Так себя и рекомендую на случай личного знакомства. Дальше и я буду отвечать Вам по пунктам.
1) Вы женитесь! Дай Господь мир и любовь. Не знаю, какова Ваша невеста, но, расположившись к Вам за Ваше ко мне заочное и неожиданное сочувствие (Вы догадываетесь, конечно, что я этим не избалован, как Толстой и Достоевский) и замечая и по статьям Вашим и по письмам, что Вы человек, глубоко все чувствующий, молю Бога, чтобы Он подкрепил Вас на этом столь скользком пути в наше время! Главное для меня, самое главное, чтобы Вы прежде невесты успели поставить ногу на венчальный коврик! Вы, конечно, знаете, что это значит?
Один 40-летний супруг, жену свою любивший неизменно и нежно в течение 20 лет и вполне ею довольный, говаривал мне, однако, не раз: «Муж должен быть главою, но пусть хорошая жена вертит им так, как шея вертит голову. Кажется, будто голова сама вертится, а вертит ею шея; не надо, чтобы жена видимо командовала, это скверно». И я совершенно с ним согласен.

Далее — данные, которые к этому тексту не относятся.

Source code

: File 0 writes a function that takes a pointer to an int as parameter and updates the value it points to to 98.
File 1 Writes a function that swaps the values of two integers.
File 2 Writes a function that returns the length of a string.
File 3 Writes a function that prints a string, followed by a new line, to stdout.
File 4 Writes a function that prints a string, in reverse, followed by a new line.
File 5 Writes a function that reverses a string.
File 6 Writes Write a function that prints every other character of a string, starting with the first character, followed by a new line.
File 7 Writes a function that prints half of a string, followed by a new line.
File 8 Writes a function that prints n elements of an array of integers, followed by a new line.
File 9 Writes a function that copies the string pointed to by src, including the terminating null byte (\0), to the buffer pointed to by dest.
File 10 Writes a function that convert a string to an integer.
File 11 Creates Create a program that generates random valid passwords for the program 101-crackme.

Мы давно уже привыкли к улыбочкам и шуточкам при чтении свадебного апостола, когда диакон возгласит: «А жена да боится мужа своего!» А шуточного или «несовременного» тут нет ничего. Хорошая жена должна хоть вид подчинения показывать, если у нее и нет настоящей боязни. Разумеется, и у апостола Павла тут дело идет не о том, чтобы у всякой жены ноги подкашивались от страха при взгляде на мужа, но о духовном страхе, о страхе согрешить не только изменой, но и всякими мелкими сопротивлениями и словесными оскорблениями, на которые так падко большинство женщин. (Особенно они стали падки до этого в XIX веке, с тех пор, как их стали, к сожалению, реже за это бить!) Мужчина мужчины боится (всякий, хоть до известной степени): у мужчин слова не шутка, во всех классах общества пощечина, кулак, топор, поединок – все это помнится очень хорошо. Но нынешние женщины привыкли безнаказанно говорить мужьям, любовникам, братьям, знакомым, даже отцам или воспитателям такие вещи, за которые телесное наказание весьма еще слабое возмездие. Ибо боль от телесного наказания скоро проходит, а боль от некоторых слов бывает так глубока, что десятки лет дает себя при случае опять чувствовать. Я не верю даже, чтобы самый искренний христианин мог вполне забыть эти обиды; он может простить (и то после долгих молитв и размышлений духовного рода, иначе он пустой человек), может не мстить, даже с радостью заплатить добром, но боль и негодование при случайном воспоминании останутся навсегда! Дай, Господи, чтобы Ваша будущая супруга была в этом отношении одной из тех исключительных женщин, которых и мне посчастливилось изредка встречать. Встречал, но мало, а больше несносны! Трудная вещь брак! Труднее монашества, уже потому, что монашество прямо имеет в виду тернии, а на этих терниях все-таки расцветают хоть и не розы, ну, а мелкие и весьма иногда милые и душистые цветы неожиданных утешений; брак же с привлекательной девушкой, разумеется, в первое время похож на венок из роз и жасминов, но тем ужаснее колют шипы его!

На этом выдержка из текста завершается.